___ Data supplied ___

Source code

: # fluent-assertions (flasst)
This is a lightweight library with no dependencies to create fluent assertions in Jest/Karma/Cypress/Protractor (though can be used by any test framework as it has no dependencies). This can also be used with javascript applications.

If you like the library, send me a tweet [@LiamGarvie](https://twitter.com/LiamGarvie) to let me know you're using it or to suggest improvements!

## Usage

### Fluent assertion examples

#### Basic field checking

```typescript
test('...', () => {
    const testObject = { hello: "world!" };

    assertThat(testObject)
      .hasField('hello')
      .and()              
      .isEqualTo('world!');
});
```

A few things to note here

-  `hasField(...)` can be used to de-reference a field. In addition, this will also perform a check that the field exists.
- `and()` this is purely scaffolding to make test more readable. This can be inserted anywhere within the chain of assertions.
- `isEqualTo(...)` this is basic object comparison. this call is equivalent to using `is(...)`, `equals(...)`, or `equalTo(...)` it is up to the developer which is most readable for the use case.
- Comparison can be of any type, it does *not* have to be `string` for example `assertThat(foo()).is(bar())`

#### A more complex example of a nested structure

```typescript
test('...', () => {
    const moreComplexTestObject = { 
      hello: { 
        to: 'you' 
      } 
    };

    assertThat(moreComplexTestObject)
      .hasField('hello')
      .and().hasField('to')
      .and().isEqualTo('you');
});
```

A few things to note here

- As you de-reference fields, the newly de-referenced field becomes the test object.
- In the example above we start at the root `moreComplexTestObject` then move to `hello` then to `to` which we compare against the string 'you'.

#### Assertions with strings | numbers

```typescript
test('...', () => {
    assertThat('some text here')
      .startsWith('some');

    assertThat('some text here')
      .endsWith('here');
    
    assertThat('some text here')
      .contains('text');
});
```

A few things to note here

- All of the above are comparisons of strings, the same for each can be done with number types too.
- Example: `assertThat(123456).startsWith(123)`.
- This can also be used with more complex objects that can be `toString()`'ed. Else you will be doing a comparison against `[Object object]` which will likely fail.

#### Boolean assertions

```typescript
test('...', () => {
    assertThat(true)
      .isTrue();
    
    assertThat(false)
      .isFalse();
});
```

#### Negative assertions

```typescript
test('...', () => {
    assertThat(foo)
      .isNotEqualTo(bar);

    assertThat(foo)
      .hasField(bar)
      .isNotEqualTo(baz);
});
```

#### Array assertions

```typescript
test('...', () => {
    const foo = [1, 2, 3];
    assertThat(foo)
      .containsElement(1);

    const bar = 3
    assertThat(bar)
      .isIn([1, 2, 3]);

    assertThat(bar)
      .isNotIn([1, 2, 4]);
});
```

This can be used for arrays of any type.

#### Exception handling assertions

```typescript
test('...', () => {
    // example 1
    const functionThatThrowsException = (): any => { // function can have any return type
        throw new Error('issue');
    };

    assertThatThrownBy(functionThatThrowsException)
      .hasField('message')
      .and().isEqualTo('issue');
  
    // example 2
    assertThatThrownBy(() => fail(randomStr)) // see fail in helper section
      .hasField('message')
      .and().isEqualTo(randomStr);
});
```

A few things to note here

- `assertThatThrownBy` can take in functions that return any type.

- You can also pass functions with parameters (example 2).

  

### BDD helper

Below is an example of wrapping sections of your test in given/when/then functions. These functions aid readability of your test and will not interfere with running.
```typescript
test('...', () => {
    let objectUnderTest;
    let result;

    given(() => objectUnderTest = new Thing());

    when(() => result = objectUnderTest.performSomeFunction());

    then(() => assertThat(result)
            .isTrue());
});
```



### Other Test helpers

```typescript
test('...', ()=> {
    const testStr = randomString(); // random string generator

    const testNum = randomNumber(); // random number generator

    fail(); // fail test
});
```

___
___ Data supplied ___

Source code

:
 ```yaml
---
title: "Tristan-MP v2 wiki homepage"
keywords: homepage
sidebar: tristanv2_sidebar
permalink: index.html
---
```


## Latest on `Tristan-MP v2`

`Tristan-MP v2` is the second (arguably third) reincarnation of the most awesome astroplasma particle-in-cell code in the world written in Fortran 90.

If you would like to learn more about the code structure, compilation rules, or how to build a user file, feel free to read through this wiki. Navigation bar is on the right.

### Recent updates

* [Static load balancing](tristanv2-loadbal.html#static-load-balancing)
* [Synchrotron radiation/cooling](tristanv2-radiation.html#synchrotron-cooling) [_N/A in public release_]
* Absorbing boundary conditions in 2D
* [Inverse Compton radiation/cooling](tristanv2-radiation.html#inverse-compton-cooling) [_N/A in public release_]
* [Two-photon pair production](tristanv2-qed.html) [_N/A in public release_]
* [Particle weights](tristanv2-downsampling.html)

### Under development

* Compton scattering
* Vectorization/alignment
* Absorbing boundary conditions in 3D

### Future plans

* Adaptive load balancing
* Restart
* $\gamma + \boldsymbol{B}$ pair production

___
___ Data supplied ___

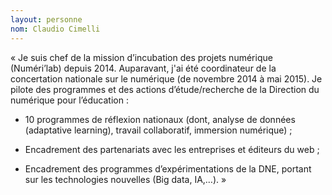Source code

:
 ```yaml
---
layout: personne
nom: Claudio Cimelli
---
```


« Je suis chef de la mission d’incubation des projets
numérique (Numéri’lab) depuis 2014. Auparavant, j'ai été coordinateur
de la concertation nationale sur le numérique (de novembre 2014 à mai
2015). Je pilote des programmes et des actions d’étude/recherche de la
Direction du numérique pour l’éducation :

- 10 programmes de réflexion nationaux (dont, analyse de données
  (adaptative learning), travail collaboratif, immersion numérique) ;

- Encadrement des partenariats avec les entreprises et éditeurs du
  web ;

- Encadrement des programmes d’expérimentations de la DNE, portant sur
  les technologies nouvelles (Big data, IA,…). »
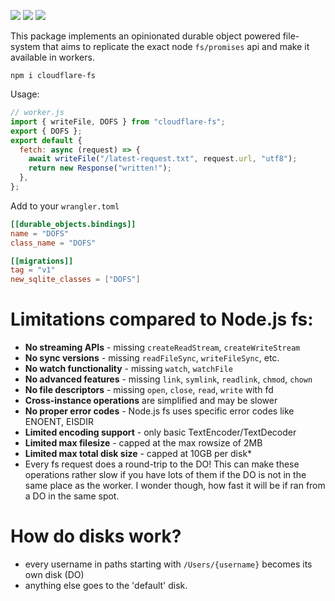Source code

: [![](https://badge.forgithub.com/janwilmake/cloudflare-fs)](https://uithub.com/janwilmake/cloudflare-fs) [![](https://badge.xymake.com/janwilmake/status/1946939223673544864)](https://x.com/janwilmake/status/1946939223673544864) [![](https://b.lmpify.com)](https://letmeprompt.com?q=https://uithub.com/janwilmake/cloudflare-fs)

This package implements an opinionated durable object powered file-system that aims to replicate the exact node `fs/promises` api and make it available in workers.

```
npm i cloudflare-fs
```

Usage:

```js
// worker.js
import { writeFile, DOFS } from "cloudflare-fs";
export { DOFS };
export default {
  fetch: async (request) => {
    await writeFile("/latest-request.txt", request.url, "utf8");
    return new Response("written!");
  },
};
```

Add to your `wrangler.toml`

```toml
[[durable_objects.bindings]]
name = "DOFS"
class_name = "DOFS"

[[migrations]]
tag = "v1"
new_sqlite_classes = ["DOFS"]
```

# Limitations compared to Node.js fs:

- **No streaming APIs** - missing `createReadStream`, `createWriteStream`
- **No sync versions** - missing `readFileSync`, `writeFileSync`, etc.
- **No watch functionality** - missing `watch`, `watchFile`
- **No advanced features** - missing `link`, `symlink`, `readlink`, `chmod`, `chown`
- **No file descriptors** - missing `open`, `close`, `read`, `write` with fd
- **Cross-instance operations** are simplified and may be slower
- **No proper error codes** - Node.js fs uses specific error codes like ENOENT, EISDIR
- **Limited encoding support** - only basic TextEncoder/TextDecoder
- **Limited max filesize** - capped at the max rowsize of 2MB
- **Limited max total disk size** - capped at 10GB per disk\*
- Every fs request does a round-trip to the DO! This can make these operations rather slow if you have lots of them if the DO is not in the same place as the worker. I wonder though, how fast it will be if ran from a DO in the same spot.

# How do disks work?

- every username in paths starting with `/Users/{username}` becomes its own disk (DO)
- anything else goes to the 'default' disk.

___

▸ **Task instructions**: Tally, in the data above, the lines where the word "reference" occurs, and give the figure alone.

▸ **Result**: 2